Having found (created really) a pad that is clearly superior to anything available, we offer the option of RooPads to players who use Buescher saxophones. About 95% of our Buescher overhauls go out the door with RooPads and the player is always ecstatic with the results. Of course, we have installed metal backed pads on many Bueschers and continue to do so at the players request. However, we strongly recommend considering RooPads on a Buescher Saxophones.
As there are so many pad types in the world with many different properties discussing each of these would be a long winded article to say the least. For the remainder of this article will discuss the use of RooPads in place of original metal backed pads. As RooPads install exactly the same as any other standard pads, you can substitute any cardboard backed pad where RooPads are mentioned.
Finally, the Process of installing RooPads pads in place of Metal backed pads.
As I mentioned above, this process does not alter the instrument permanently. If you choose to remove the original snaps and spuds from your instrument you may be making a mistake.
The process of replacing Metal backed pads with cardboard backed pads (or RooPads) is simple but it takes a little more time than a standard overhaul. Once the preparation for this process is complete, the act of installing the pads is almost exactly the same as any other pad replacement. When complete, the resulting pad job will have RooPads in the cup with shellac behind them just like any other saxophone. In the middle of the pad will be the Buescher Snap held in by the original spud.

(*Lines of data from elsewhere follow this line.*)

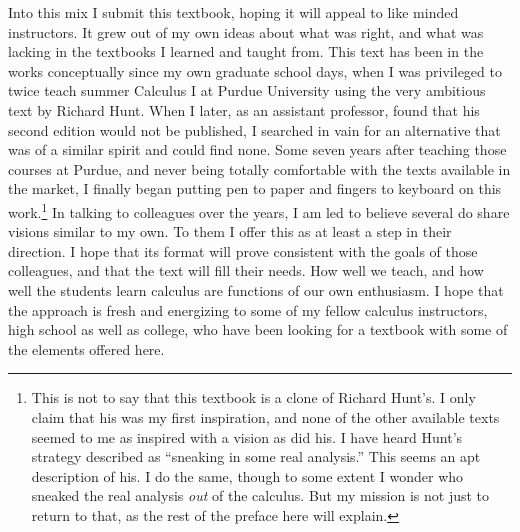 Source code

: Into this mix I submit this textbook, hoping it will
appeal to like minded instructors.  It grew out of
my own ideas about what was right, and what was lacking in
the textbooks I learned and taught from.  This text has been in
the works conceptually since my own graduate school days, when I
was privileged to twice teach summer Calculus I at Purdue
University using the very ambitious text by Richard Hunt.
When I later, as an assistant professor,
found that his second edition would not be published, 
I searched in vain for an alternative that was of a similar
spirit and could find none. 
Some seven years after teaching those courses at Purdue, and
never being totally comfortable with the texts available in the
market,
I finally began
putting pen to paper and fingers to keyboard on this
 work.\footnote{%
This is not to say that this textbook is a clone of Richard Hunt's.
I only claim that his was my first inspiration, and none
of the other available texts seemed to me as inspired with
a vision as did his.  I have heard Hunt's strategy described
as ``sneaking in some real analysis.''  This seems an apt description
of his.  I do the same, though to some extent I wonder who
sneaked the real analysis {\it out} of the calculus.  
But my mission is not just to return to that, as the rest of the preface
here will explain.
}  
In talking to colleagues over the years, I 
am led to believe several do share visions similar to my own.
To them I offer this as at least a step in their direction.
I hope that its format will prove consistent with
the goals of those colleagues, and that the text will
fill their needs. 
How well we teach, and how well the students learn calculus are
functions of our own enthusiasm.  I
hope that the approach is fresh and energizing to
some of my fellow 
calculus instructors, high school as well as college,
who have been looking for a textbook
with some of the elements offered here.



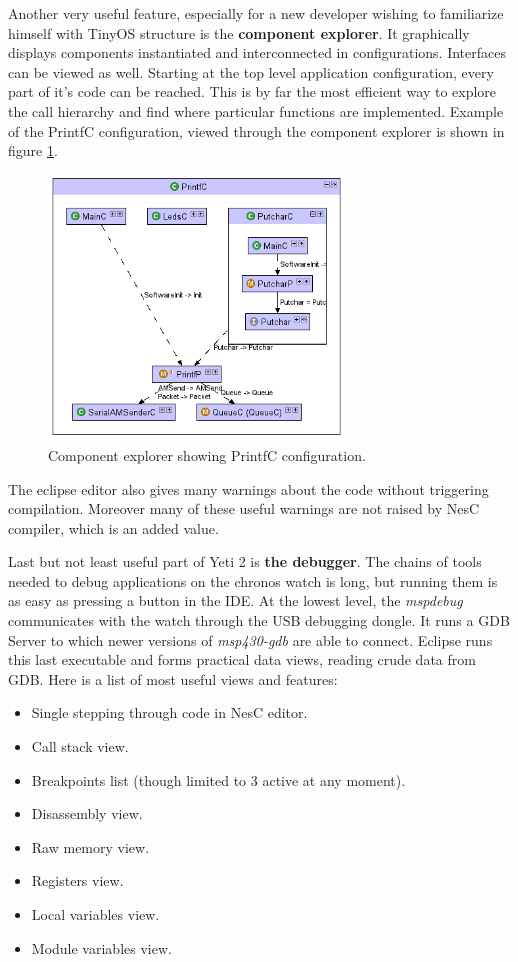 Another very useful feature, especially for a new developer wishing to
familiarize himself with TinyOS structure is the {\bf component
explorer}. It graphically displays components instantiated and
interconnected in configurations. Interfaces can be viewed as well.
Starting at the top level application configuration, every part of
it's code can be reached. This is by far the most efficient way to
explore the call hierarchy and find where particular functions are
implemented. Example of the PrintfC configuration, viewed through
the component explorer is shown in figure
\ref{fig:eclipse_compexp}.

\begin{figure}[h]
  \centering
  \includegraphics[width=0.7\textwidth]{img/eclipse_compexp.png}
  \caption{Component explorer showing PrintfC configuration.}
  \label{fig:eclipse_compexp}
\end{figure}

The eclipse editor also gives many warnings about the code without
triggering compilation. Moreover many of these useful warnings are not
raised by NesC compiler, which is an added value. 

Last but not least useful part of Yeti 2 is {\bf the debugger}. The
chains of tools needed to debug applications on the chronos watch is
long, but running them is as easy as pressing a button in the IDE. At
the lowest level, the \emph{mspdebug} communicates with the watch
through the USB debugging dongle. It runs a GDB Server to which newer
versions of \emph{msp430-gdb} are able to connect. Eclipse runs this
last executable and forms practical data views, reading crude data
from GDB. Here is a list of most useful views and features:
\begin{itemize}
  \item Single stepping through code in NesC editor.
  \item Call stack view.
  \item Breakpoints list (though limited to 3 active at any moment).
  \item Disassembly view.
  \item Raw memory view.
  \item Registers view.
  \item Local variables view.
  \item Module variables view.
\end{itemize}

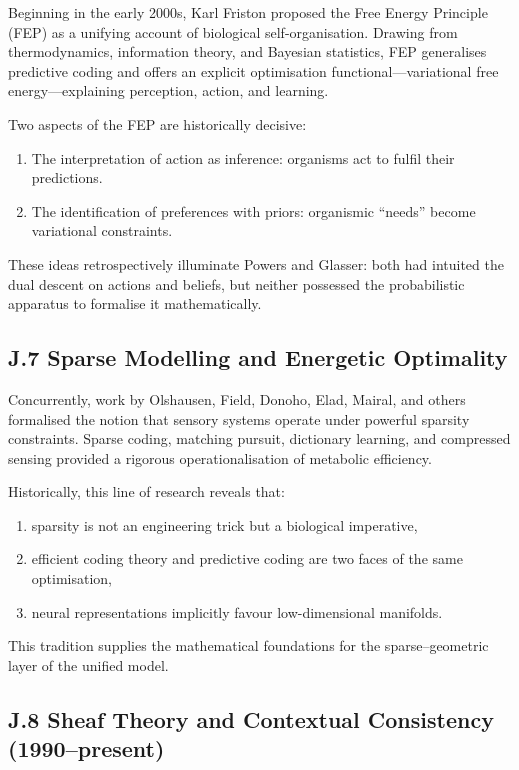 \documentclass[11pt,a4paper,twoside]{article}
\begin{document}
Beginning in the early 2000s, Karl Friston proposed the Free Energy Principle (FEP) as a unifying account of biological self-organisation.
Drawing from thermodynamics, information theory, and Bayesian statistics, FEP generalises predictive coding and offers an explicit optimisation functional---variational free energy---explaining perception, action, and learning.

Two aspects of the FEP are historically decisive:

\begin{enumerate}
\item The interpretation of action as inference: organisms act to fulfil their predictions.
\item The identification of preferences with priors: organismic “needs” become variational constraints.
\end{enumerate}

These ideas retrospectively illuminate Powers and Glasser: both had intuited the dual descent on actions and beliefs, but neither possessed the probabilistic apparatus to formalise it mathematically.

\subsection*{J.7 Sparse Modelling and Energetic Optimality}

Concurrently, work by Olshausen, Field, Donoho, Elad, Mairal, and others formalised the notion that sensory systems operate under powerful sparsity constraints.
Sparse coding, matching pursuit, dictionary learning, and compressed sensing provided a rigorous operationalisation of metabolic efficiency.

Historically, this line of research reveals that:

\begin{enumerate}
\item sparsity is not an engineering trick but a biological imperative,
\item efficient coding theory and predictive coding are two faces of the same optimisation,
\item neural representations implicitly favour low-dimensional manifolds.
\end{enumerate}

This tradition supplies the mathematical foundations for the sparse--geometric layer of the unified model.

\subsection*{J.8 Sheaf Theory and Contextual Consistency (1990--present)}
\end{document}
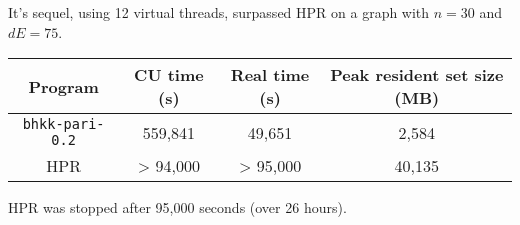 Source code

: \documentclass[a4paper]{article}
\newcommand{\code}{\texttt}
\begin{document}
It's sequel, using 12 virtual threads, surpassed HPR on a graph with $n = 30$ and $dE = 75$.

\begin{center}
 \begin{tabular}{|c|c|c|c|} \hline
  Program & CU time (s) & Real time (s) & Peak resident set size (MB) \\ \hline
  \code{bhkk-pari-0.2} & 559,841 & 49,651 & 2,584 \\ \hline
  HPR & > 94,000 & > 95,000 & 40,135 \\ \hline
 \end{tabular}
\end{center}

HPR was stopped after 95,000 seconds (over 26 hours).

% 
% 
% 
\end{document}
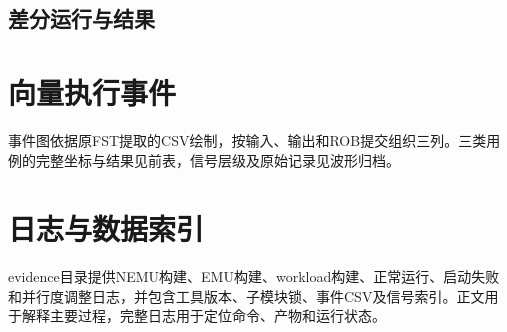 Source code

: \subsection{差分运行与结果}

\section{向量执行事件}
\begin{center}
\end{center}

事件图依据原FST提取的CSV绘制，按输入、输出和ROB提交组织三列。三类用例的完整坐标与结果见前表，信号层级及原始记录见波形归档。\par

\section{日志与数据索引}
evidence目录提供NEMU构建、EMU构建、workload构建、正常运行、启动失败和并行度调整日志，并包含工具版本、子模块锁、事件CSV及信号索引。正文用于解释主要过程，完整日志用于定位命令、产物和运行状态。\par
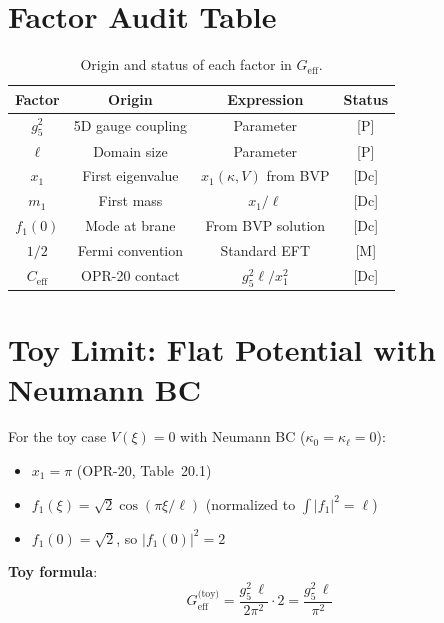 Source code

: \section{Factor Audit Table}
\label{sec:ch19_factor_audit}

\begin{table}[h]
\centering
\begin{tabular}{|c|c|c|c|}
\hline
\textbf{Factor} & \textbf{Origin} & \textbf{Expression} & \textbf{Status} \\
\hline
$g_5^2$ & 5D gauge coupling & Parameter & [P] \\
$\ell$ & Domain size & Parameter & [P] \\
$x_1$ & First eigenvalue & $x_1(\kappa, V)$ from BVP & [Dc] \\
$m_1$ & First mass & $x_1 / \ell$ & [Dc] \\
$f_1(0)$ & Mode at brane & From BVP solution & [Dc] \\
$1/2$ & Fermi convention & Standard EFT & [M] \\
$C_{\text{eff}}$ & OPR-20 contact & $g_5^2 \ell / x_1^2$ & [Dc] \\
\hline
\end{tabular}
\caption{Origin and status of each factor in $G_{\text{eff}}$.}
\label{tab:ch19_factor_audit}
\end{table}


\section{Toy Limit: Flat Potential with Neumann BC}
\label{sec:ch19_toy}

For the toy case $V(\xi) = 0$ with Neumann BC ($\kappa_0 = \kappa_\ell = 0$):
\begin{itemize}
    \item $x_1 = \pi$ (OPR-20, Table~20.1)
    \item $f_1(\xi) = \sqrt{2} \cos(\pi \xi / \ell)$ (normalized to $\int |f_1|^2 = \ell$)
    \item $f_1(0) = \sqrt{2}$, so $|f_1(0)|^2 = 2$
\end{itemize}

\textbf{Toy formula}:
\begin{equation}
    G_{\text{eff}}^{\text{(toy)}} = \frac{g_5^2 \, \ell}{2 \pi^2} \cdot 2
    = \frac{g_5^2 \, \ell}{\pi^2}
    \label{eq:ch19_geff_toy}
\end{equation}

1. Choose a Pad that you like of the proper size. Buescher Saxophones work well with 0.160° - 0.165° pads.
2. Using your caliper, note the smaller diameter of the snap as well as the larger diameter of the snap associated with the key.
3. Choose a leather punch that is slightly larger than the snap back but smaller than the snap face.
4. Punch a hole in the center of the RooPad.
5. Set this pad aside read this article and all associated articles about padding including: Leveling tone holes, leveling pad cups on a bench anvil, dry fitting pads, The push and pull of installing pads and any other articles you can find here.
6. Once you have addressed the 4 variables of pad installation, you can proceed with the installation. Do not skip the preparation of leveling the tone holes, pads cups and dry fitting. Note that dry fitting is most important in with Buescher pads as the snap will hold the pad firmly in the center of the cup and 'floating' will be limited.
7. Heat the Buescher pad cup and apply a layer of quality shellac to the back of the cup, be sure that some gets on the spud in the cup. This will help keep the snap from rattling later.
8. Quickly press the pad into the cup and press the snap on the spud.
9. Now, install the pad in a the regular manner outlined in the articles here. Again, it is important to note that 'floating' will be limited once the snap is on the pad. Be sure you have done your dry fitting completely before you begin your padding.